Las pocas ilusiones que albergara para llegar a ser rey se me han disipado hace unos días vista la elección de Felipe para el cargo, en ese entramado prosaico tan aceptado y tan rechazado por los propios poseedores del poder que no somos otros que quienes nos merendamos el pastel sin apenas enterarnos de nuestra propia realidad. Sin importarme en exceso el acierto de la elección, hice mis cábalas, -tiempo atrás-, por si un acaso se me concediera la imposible misión de reinar en un país donde me siento más ciudadano que regidor. Reinar en casa y en mi vida es más complicado porque te creas una dependencia obsesiva, corresponde enseñar a los niños a jugar, enseñar las reglas, abrir la conciencia, compartir los niveles egregios de la tolerancia y practicar soberanamente el amor entre todos los miembros de la familia. Reinar en vida propia es más delicado aunque más honroso.
Corona
Y pensar a quiénes elegiría como compañeros en la tarea de reinar un país no me supondría un problema serio porque me llevaría a las cortes del reino a los pequeños que se entretienen en ternuras y a los grandes que saben de venencia y soledades, fácil.

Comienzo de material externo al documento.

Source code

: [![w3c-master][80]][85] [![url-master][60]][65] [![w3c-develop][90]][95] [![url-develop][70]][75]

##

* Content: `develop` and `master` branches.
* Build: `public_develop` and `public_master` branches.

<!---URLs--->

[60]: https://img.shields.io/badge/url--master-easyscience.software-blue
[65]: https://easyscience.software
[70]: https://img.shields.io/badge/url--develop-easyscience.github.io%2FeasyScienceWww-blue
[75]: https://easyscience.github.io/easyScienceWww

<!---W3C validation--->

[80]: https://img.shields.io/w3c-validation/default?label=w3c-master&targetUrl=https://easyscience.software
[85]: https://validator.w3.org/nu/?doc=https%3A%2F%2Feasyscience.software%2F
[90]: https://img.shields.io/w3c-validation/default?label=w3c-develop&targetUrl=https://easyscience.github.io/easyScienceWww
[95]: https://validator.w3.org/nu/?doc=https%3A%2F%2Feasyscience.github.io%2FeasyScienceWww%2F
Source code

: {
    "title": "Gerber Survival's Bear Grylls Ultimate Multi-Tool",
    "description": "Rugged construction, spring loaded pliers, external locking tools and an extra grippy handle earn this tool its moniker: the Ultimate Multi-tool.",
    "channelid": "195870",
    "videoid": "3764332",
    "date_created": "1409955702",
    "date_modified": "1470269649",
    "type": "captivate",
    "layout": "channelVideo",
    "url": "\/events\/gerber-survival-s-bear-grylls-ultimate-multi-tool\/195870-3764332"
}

Como proyecto de futuro podría valer; aquello de la presencia dinástica en la historia, las relaciones internacionales o la importancia de llevar una corona con toda la dignidad, ciertamente engancha. Pero la imposibilidad de establecer contactos de afecto con quien te apetezca, la esclavitud a la institución monárquica, la mirada siempre puesta en el mandato de los dirigentes, la acción de poder siempre dirigida sin un atisbo de rebeldía, la incomodidad de pertenecer a una casta alabada por unos y desahuciada por otros, una lata.
Seguir reinando en lo propio de cada uno con las zapatillas a mano, la bata de los sábados por la tarde, la libertad de elegir compañeros de viaje, las mañanas de artesanía de la madera,los ratos de música, los placeres a pie de foros temáticos con la amistad siempre de por medio, la franqueza en todo aquello que se haya de decir, (sin tener que vivir en ocultismo), los ojos siempre cercanos a la sensación que produce el horizonte más emocionante, la complicidad tácita en el respeto, la insolencia de poder seguir escribiendo poemas de amor e incluso el entusiasmo de mantener la fragancia de la unión con los míos; ni por todo el oro el mundo renunciaría a este deber tan sencillo, ameno y apasionante de reinar, con todos, en la armonía de mi casa y de mi vida.